Because of many published meta-analyses were not properly performed,
several experts have been rather skeptical as to its usefulness
(Meinert 1989; Spitzer 1991; Feinstein 1995; Feinstein & Horwitz
1997; Eysenck 1994; Bailar 1995, 1997a,b, 1999; Shapiro 1994, 1997).
Bailar (1995) commented that "Meta-analysis has been seized with
enthusiasm by many scientists not trained in statistics and cognate
sciences, and it is clear in conversations that many of them have
utterly unrealistic views about its scope and power." Shapiro (1997)

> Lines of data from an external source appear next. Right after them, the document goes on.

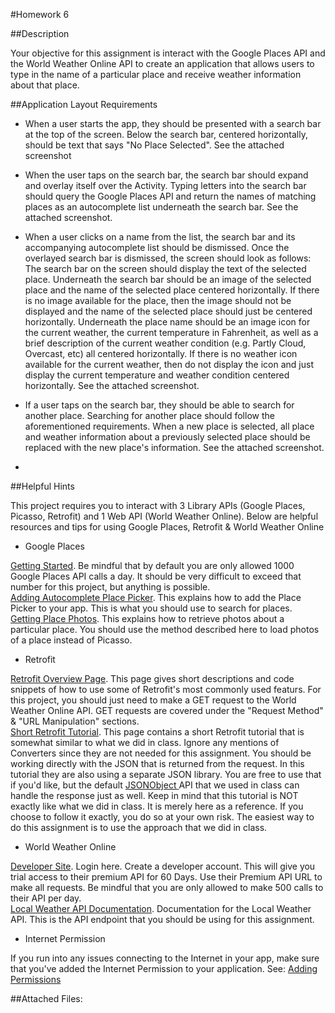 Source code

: #Homework 6

##Description

Your objective for this assignment is interact with the Google Places API and the World Weather Online API to create an application that allows users to type in the name of a particular place and receive weather information about that place.



##Application Layout Requirements
* When a user starts the app, they should be presented with a search bar at the top of the screen. Below the search bar, centered horizontally, should be text that says "No Place Selected". See the attached screenshot

* When the user taps on the search bar, the search bar should expand and overlay itself over the Activity. Typing letters into the search bar should query the Google Places API and return the names of matching places as an autocomplete list underneath the search bar. See the attached screenshot.

* When a user clicks on a name from the list, the search bar and its accompanying autocomplete list should be dismissed. Once the overlayed search bar is dismissed, the screen should look as follows: The search bar on the screen should display the text of the selected place. Underneath the search bar should be an image of the selected place and the name of the selected place centered horizontally. If there is no image available for the place, then the image should not be displayed and the name of the selected place should just be centered horizontally. Underneath the place name should be an image icon for the current weather, the current temperature in Fahrenheit, as well as a brief description of the current weather condition (e.g. Partly Cloud, Overcast, etc) all centered horizontally. If there is no weather icon available for the current weather, then do not display the icon and just display the current temperature and weather condition centered horizontally. See the attached screenshot.

* If a user taps on the search bar, they should be able to search for another place. Searching for another place should follow the aforementioned requirements. When a new place is selected, all place and weather information about a previously selected place should be replaced with the new place's information. See the attached screenshot.
* 
##Helpful Hints

This project requires you to interact with 3 Library APIs (Google Places, Picasso, Retrofit) and 1 Web API (World Weather Online). Below are helpful resources and tips for using Google Places, Retrofit & World Weather Online

* Google Places

[Getting Started](https://developers.google.com/places/android-api/start). Be mindful that by default you are only allowed 1000 Google Places API calls a day. It should be very difficult to exceed that number for this project, but anything is possible.  
[Adding Autocomplete Place Picker](https://developers.google.com/places/android-api/autocomplete). This explains how to add the Place Picker to your app. This is what you should use to search for places.  
[Getting Place Photos](https://developers.google.com/places/android-api/photos). This explains how to retrieve photos about a particular place. You should use the method described here to load photos of a place instead of Picasso.

* Retrofit



[Retrofit Overview Page](http://square.github.io/retrofit/). This page gives short descriptions and code snippets of how to use some of Retrofit's most commonly used featurs. For this project, you should just need to make a GET request to the World Weather Online API. GET requests are covered under the "Request Method" & "URL Manipulation" sections.  
[Short Retrofit Tutorial](https://auth0.com/blog/android-development-15-libraries-you-should-be-using/). This page contains a short Retrofit tutorial that is somewhat similar to what we did in class. Ignore any mentions of Converters since they are not needed for this assignment. You should be working directly with the JSON that is returned from the request. In this tutorial they are also using a separate JSON library. You are free to use that if you'd like, but the default [JSONObject ](https://developer.android.com/reference/org/json/JSONObject.html) API that we used in class can handle the response just as well. Keep in mind that this tutorial is NOT exactly like what we did in class. It is merely here as a reference. If you choose to follow it exactly, you do so at your own risk. The easiest way to do this assignment is to use the approach that we did in class.




* World Weather Online


[Developer Site](https://developer.worldweatheronline.com/). Login here. Create a developer account. This will give you trial access to their premium API for 60 Days. Use their Premium API URL to make all requests. Be mindful that you are only allowed to make 500 calls to their API per day.  
[Local Weather API Documentation](https://developer.worldweatheronline.com/api/docs/local-city-town-weather-api.aspx). Documentation for the Local Weather API. This is the API endpoint that you should be using for this assignment.

* Internet Permission

If you run into any issues connecting to the Internet in your app, make sure that you've added the Internet Permission to your application. See: [Adding Permissions](https://developer.android.com/guide/topics/manifest/uses-permission-element.html)

##Attached Files:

noted that "I think there is something profoundly amiss in the
uncritical way in which the epidemiologists, and indeed the medical
profession as a whole, have allowed themselves to be seduced by the
numerological abradacabra of meta-analysis." Meinert (1989) commented
that "There are no easy, inexpensive answers to complex questions and
attempts to substitute small trials and meta-analysis for large trials
is illusionary and detrimental to both medicine and clinical trials."

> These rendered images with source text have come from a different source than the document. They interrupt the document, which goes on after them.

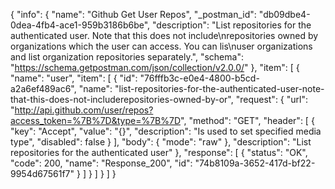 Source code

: {
  "info": {
    "name": "Github Get User Repos",
    "_postman_id": "db09dbe4-0dea-4fb4-ace1-959b3186b6be",
    "description": "List repositories for the authenticated user. Note that this does not include\nrepositories owned by organizations which the user can access. You can lis\nuser organizations and list organization repositories separately.",
    "schema": "https://schema.getpostman.com/json/collection/v2.0.0/"
  },
  "item": [
    {
      "name": "user",
      "item": [
        {
          "id": "76fffb3c-e0e4-4800-b5cd-a2a6ef489ac6",
          "name": "list-repositories-for-the-authenticated-user-note-that-this-does-not-includerepositories-owned-by-or",
          "request": {
            "url": "http://api.github.com/user/repos?access_token=%7B%7D&type=%7B%7D",
            "method": "GET",
            "header": [
              {
                "key": "Accept",
                "value": "{}",
                "description": "Is used to set specified media type",
                "disabled": false
              }
            ],
            "body": {
              "mode": "raw"
            },
            "description": "List repositories for the authenticated user"
          },
          "response": [
            {
              "status": "OK",
              "code": 200,
              "name": "Response_200",
              "id": "74b8109a-3652-417d-bf22-9954d67561f7"
            }
          ]
        }
      ]
    }
  ]
}
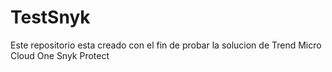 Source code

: # TestSnyk

Este repositorio esta creado con el fin de probar la solucion de Trend Micro Cloud One Snyk Protect
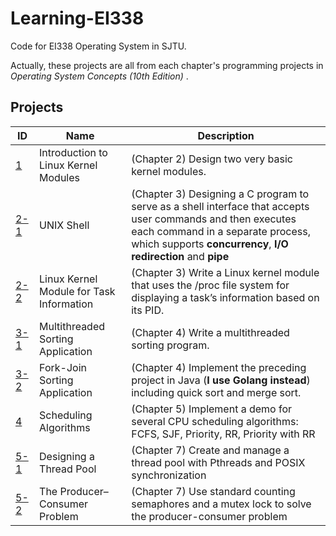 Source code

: # Learning-EI338
Code for EI338 Operating System in SJTU. 

Actually, these projects are all from each chapter's programming projects in *Operating System Concepts (10th Edition)* .

## Projects

| ID               | Name                                     | Description                                                  |
| ---------------- | ---------------------------------------- | ------------------------------------------------------------ |
| [1](./Project-1) | Introduction to Linux Kernel Modules     | (Chapter 2) Design two very basic kernel modules.            |
| [2-1](./Project-2-1)             | UNIX Shell                               | (Chapter 3) Designing a C program to serve as a shell interface that accepts user commands and then executes each command in a separate process, which supports **concurrency**, **I/O redirection** and **pipe** |
| [2-2](./Project-2-2)              | Linux Kernel Module for Task Information | (Chapter 3) Write a Linux kernel module that uses the /proc file system for displaying a task’s information based on its PID. |
| [3-1](./Project-3-1)              | Multithreaded Sorting Application        | (Chapter 4) Write a multithreaded sorting program.           |
| [3-2](./Project-3-2)               | Fork-Join Sorting Application            | (Chapter 4) Implement the preceding project in Java (**I use Golang instead**) including quick sort and merge sort. |
| [4](./Project-4) | Scheduling Algorithms | (Chapter 5) Implement a demo for several CPU scheduling algorithms: FCFS, SJF, Priority, RR, Priority with RR |
| [5-1](./Project-5-1) | Designing a Thread Pool | (Chapter 7) Create and manage a thread pool with Pthreads and POSIX synchronization |
| [5-2](./Project-5-2) | The Producer–Consumer Problem | (Chapter 7) Use standard counting semaphores and a mutex lock to solve the producer-consumer problem |




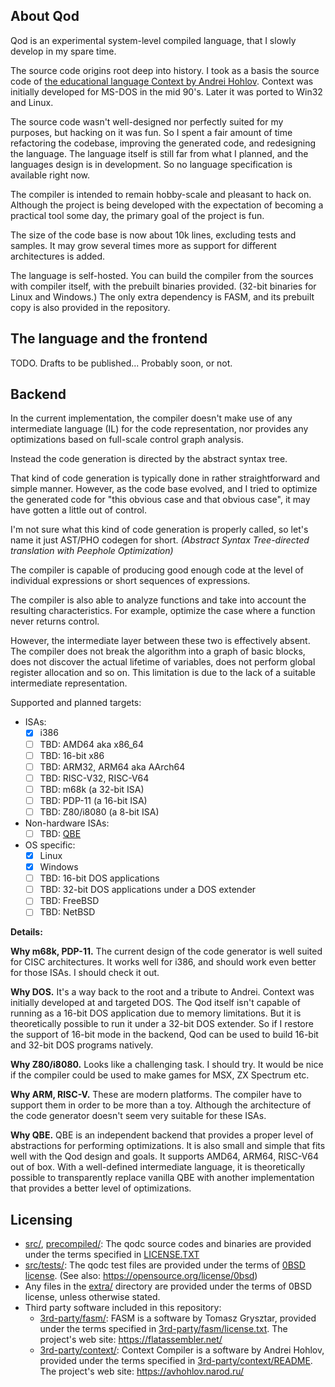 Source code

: ## About Qod

Qod is an experimental system-level compiled language, that I slowly develop in my spare time.

The source code origins root deep into history. I took as a basis the source code of [the educational language Context by Andrei Hohlov](https://avhohlov.narod.ru/). Context was initially developed for MS-DOS in the mid 90's. Later it was ported to Win32 and Linux.

The source code wasn't well-designed nor perfectly suited for my purposes, but hacking on it was fun. So I spent a fair amount of time refactoring the codebase, improving the generated code, and redesigning the language. The language itself is still far from what I planned, and the languages design is in development. So no language specification is available right now.

The compiler is intended to remain hobby-scale and pleasant to hack on. Although the project is being developed with the expectation of becoming a practical tool some day, the primary goal of the project is fun.

The size of the code base is now about 10k lines, excluding tests and samples. It may grow several times more as support for different architectures is added.

The language is self-hosted. You can build the compiler from the sources with compiler itself, with the prebuilt binaries provided. (32-bit binaries for Linux and Windows.) The only extra dependency is FASM, and its prebuilt copy is also provided in the repository.

## The language and the frontend

TODO. Drafts to be published... Probably soon, or not.

## Backend

In the current implementation, the compiler doesn't make use of any intermediate language (IL) for the code representation, nor provides any optimizations based on full-scale control graph analysis.

Instead the code generation is directed by the abstract syntax tree.

That kind of code generation is typically done in rather straightforward and simple manner. However, as the code base evolved, and I tried to optimize the generated code for "this obvious case and that obvious case", it may have gotten a little out of control.

I'm not sure what this kind of code generation is properly called, so let's name it just AST/PHO codegen for short. *(Abstract Syntax Tree-directed translation with Peephole Optimization)*

The compiler is capable of producing good enough code at the level of individual expressions or short sequences of expressions.

The compiler is also able to analyze functions and take into account the resulting characteristics. For example, optimize the case where a function never returns control.

However, the intermediate layer between these two is effectively absent. The compiler does not break the algorithm into a graph of basic blocks, does not discover the actual lifetime of variables, does not perform global register allocation and so on. This limitation is due to the lack of a suitable intermediate representation.

Supported and planned targets:

* ISAs:
  * [x] i386
  * [ ] TBD: AMD64 aka x86_64
  * [ ] TBD: 16-bit x86
  * [ ] TBD: ARM32, ARM64 aka AArch64
  * [ ] TBD: RISC-V32, RISC-V64
  * [ ] TBD: m68k (a 32-bit ISA)
  * [ ] TBD: PDP-11 (a 16-bit ISA)
  * [ ] TBD: Z80/i8080 (a 8-bit ISA)
* Non-hardware ISAs:
  * [ ] TBD: [QBE](https://c9x.me/compile/)
* OS specific:
  * [x] Linux
  * [x] Windows
  * [ ] TBD: 16-bit DOS applications
  * [ ] TBD: 32-bit DOS applications under a DOS extender
  * [ ] TBD: FreeBSD
  * [ ] TBD: NetBSD

**Details:**

**Why m68k, PDP-11.** The current design of the code generator is well suited for CISC architectures. It works well for i386, and should work even better for those ISAs. I should check it out.

**Why DOS.** It's a way back to the root and a tribute to Andrei. Context was initially developed at and targeted DOS. The Qod itself isn't capable of running as a 16-bit DOS application due to memory limitations. But it is theoretically possible to run it under a 32-bit DOS extender. So if I restore the support of 16-bit mode in the backend, Qod can be used to build 16-bit and 32-bit DOS programs natively.

**Why Z80/i8080.** Looks like a challenging task. I should try. It would be nice if the compiler could be used to make games for MSX, ZX Spectrum etc.

**Why ARM, RISC-V.** These are modern platforms. The compiler have to support them in order to be more than a toy. Although the architecture of the code generator doesn't seem very suitable for these ISAs.

**Why QBE.** QBE is an independent backend that provides a proper level of abstractions for performing optimizations. It is also small and simple that fits well with the Qod design and goals. It supports AMD64, ARM64, RISC-V64 out of box. With a well-defined intermediate language, it is theoretically possible to transparently replace vanilla QBE with another implementation that provides a better level of optimizations.

## Licensing

* [src/](src/), [precompiled/](precompiled/): The qodc source codes and binaries are provided under the terms specified in [LICENSE.TXT](LICENSE.TXT)
* [src/tests/](src/tests/): The qodc test files are provided under the terms of [0BSD license](src/tests/LICENSE.TXT). (See also: https://opensource.org/license/0bsd)
* Any files in the [extra/](extra/) directory are provided under the terms of 0BSD license, unless otherwise stated.
* Third party software included in this repository:
  * [3rd-party/fasm/](3rd-party/fasm/): FASM is a software by Tomasz Grysztar, provided under the terms specified in [3rd-party/fasm/license.txt](3rd-party/fasm/license.txt). The project's web site: https://flatassembler.net/
  * [3rd-party/context/](3rd-party/context/): Context Compiler is a software by Andrei Hohlov, provided under the terms specified in [3rd-party/context/README](3rd-party/context/README). The project's web site: https://avhohlov.narod.ru/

In an editorial in a major journal, Bailar (1997a) further commented
that "In my own review of selected meta-analyses, problems were so
frequent and so serious … that it was difficult to trust the overall
‘best estimates’ … I still prefer conventional narrative reviews of the
literature, a type of summary familiar to readers of the countless
review articles on important medical issues." Although such strong
comments can be understood against the background of the severe errors
in some of the products by meta-analysts, ‘meta-analysis’ as a method
will not disappear. As a statistical tool it has inherent strengths and
weaknesses which should be understood by those carrying out such
analyses, and by readers of the conclusions of meta-analyses.
Furthermore, meta-analyses have provided a large number of conclusions
that have been consistent with later findings.

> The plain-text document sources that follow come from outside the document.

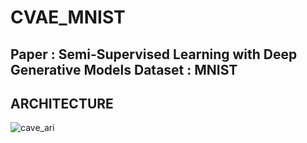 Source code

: # CVAE_MNIST

Paper   : Semi-Supervised Learning with Deep Generative Models
 Dataset : MNIST
----------------------------------------------------------------------

ARCHITECTURE
-------------------------------------------------------------------
![cave_ari](https://user-images.githubusercontent.com/19617361/39619985-9a761a40-4fc4-11e8-86e0-215a76007d49.png)
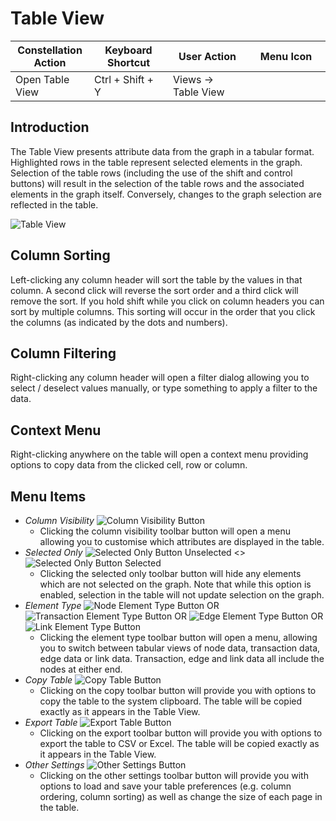 # Table View

<table class="table table-striped">
<colgroup>
<col style="width: 25%" />
<col style="width: 25%" />
<col style="width: 25%" />
<col style="width: 25%" />
</colgroup>
<thead>
<tr class="header">
<th>Constellation Action</th>
<th>Keyboard Shortcut</th>
<th>User Action</th>
<th>Menu Icon</th>
</tr>
</thead>
<tbody>
<tr class="odd">
<td>Open Table View</td>
<td>Ctrl + Shift + Y</td>
<td>Views -&gt; Table View</td>
<td><div style="text-align: center">
<img src="../ext/docs/CoreTableView/src/au/gov/asd/tac/constellation/views/tableview/resources/table-view.png" width="16" height="16" />
</div></td>
</tr>
</tbody>
</table>

## Introduction

The Table View presents attribute data from the graph in a tabular
format. Highlighted rows in the table represent selected elements in the
graph. Selection of the table rows (including the use of the shift and
control buttons) will result in the selection of the table rows and the
associated elements in the graph itself. Conversely, changes to the
graph selection are reflected in the table.

<img src="../ext/docs/CoreTableView/src/au/gov/asd/tac/constellation/views/tableview/resources/TableView.png" alt="Table
View" />

## Column Sorting

Left-clicking any column header will sort the table by the values in
that column. A second click will reverse the sort order and a third
click will remove the sort. If you hold shift while you click on column
headers you can sort by multiple columns. This sorting will occur in the
order that you click the columns (as indicated by the dots and numbers).

## Column Filtering

Right-clicking any column header will open a filter dialog allowing you
to select / deselect values manually, or type something to apply a
filter to the data.

## Context Menu

Right-clicking anywhere on the table will open a context menu providing
options to copy data from the clicked cell, row or column.

## Menu Items

-   *Column Visibility* <img src="../ext/docs/CoreTableView/src/au/gov/asd/tac/constellation/views/tableview/resources/TableColumnVisibility.png" alt="Column Visibility
    Button" />
    - Clicking the column visibility toolbar button will open a menu
    allowing you to customise which attributes are displayed in the
    table.
-   *Selected Only* <img src="../ext/docs/CoreTableView/src/au/gov/asd/tac/constellation/views/tableview/resources/TableVisibilityAll.png" alt="Selected Only Button
    Unselected" />
    \<\> <img src="../ext/docs/CoreTableView/src/au/gov/asd/tac/constellation/views/tableview/resources/TableVisibilitySelectedOnly.png" alt="Selected Only Button
    Selected" />
    - Clicking the selected only toolbar button will hide any elements
    which are not selected on the graph. Note that while this option is
    enabled, selection in the table will not update selection on the
    graph.
-   *Element Type* <img src="../ext/docs/CoreTableView/src/au/gov/asd/tac/constellation/views/tableview/resources/TableElementTypeNodes.png" alt="Node Element Type Button" />
    OR <img src="../ext/docs/CoreTableView/src/au/gov/asd/tac/constellation/views/tableview/resources/TableElementTypeTransactions.png" alt="Transaction Element Type Button" />
    OR <img src="../ext/docs/CoreTableView/src/au/gov/asd/tac/constellation/views/tableview/resources/TableElementTypeEdges.png" alt="Edge Element Type Button" />
    OR <img src="../ext/docs/CoreTableView/src/au/gov/asd/tac/constellation/views/tableview/resources/TableElementTypeLinks.png" alt="Link Element Type Button" />
    - Clicking the element type toolbar button will open a menu, allowing
    you to switch between tabular views of node data, transaction data,
    edge data or link data. Transaction, edge and link data all include the 
    nodes at either end.
-   *Copy Table* <img src="../ext/docs/CoreTableView/src/au/gov/asd/tac/constellation/views/tableview/resources/TableCopy.png" alt="Copy Table
    Button" />
    - Clicking on the copy toolbar button will provide you with options
    to copy the table to the system clipboard. The table will be copied
    exactly as it appears in the Table View.
-   *Export Table* <img src="../ext/docs/CoreTableView/src/au/gov/asd/tac/constellation/views/tableview/resources/TableExport.png" alt="Export Table
    Button" />
    - Clicking on the export toolbar button will provide you with
    options to export the table to CSV or Excel. The table will be
    copied exactly as it appears in the Table View.
-   *Other Settings* <img src="../ext/docs/CoreTableView/src/au/gov/asd/tac/constellation/views/tableview/resources/TableOtherSettings.png" alt="Other Settings
    Button" />
    - Clicking on the other settings toolbar button will provide you
    with options to load and save your table preferences (e.g. column
    ordering, column sorting) as well as change the size of each page in
    the table.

The political and social consequences of meta-analysis have also
aroused concern. In particular, the Evidence-Based Medicine (EBM)
movement puts great weight on the semiofficial meta-analyses of the
Cochrane Collaboration (EBMWG 1992; Chalmers et al. 1992; Editorial
1992; Sackett 1994; Bero & Rennie 1995; Hill 2000; Cochrane
2005a). Feinstein and Horwitz (1997) concluded a thorough
critique with the comment that "The threat of official, corporate, or
private abuse will always remain, whenever any collection of
information has been prominently heralded as the ‘best available
evidence.’ A new form of dogmatic authoritarianism may then be revived
in modern medicine, but the pronouncements will come from Cochranian
Oxford rather than Galenic Rome." Shapiro (1994) was worried that
"Government departments will continue to make public health decisions,
often misguided ones, based on the results of meta-analyses." Bailar
(1995) commented that "A traditional narrative review can do much more
than estimate parameters, and the additions are critical to the
progress of science. Meta-analysis … is a poor tool for developing new
concepts, new hypotheses, and new methods of study… meta-analysis has
never been promoted as an alternative to thoughtful but unstructured
reading, but it may nevertheless carry the seeds of a diminished
respect for and a diminished role for simple browsing through the
primary literature."
References
Bailar JC (1995) The practice of meta-analysis. J Clin Epidemiol 48:149-57
Bailar JC (1999) Passive smoking, coronary heart disease, and
meta-analysis. N
Engl J Med 340:958-9 * comments in: (1999);341:697-700 ]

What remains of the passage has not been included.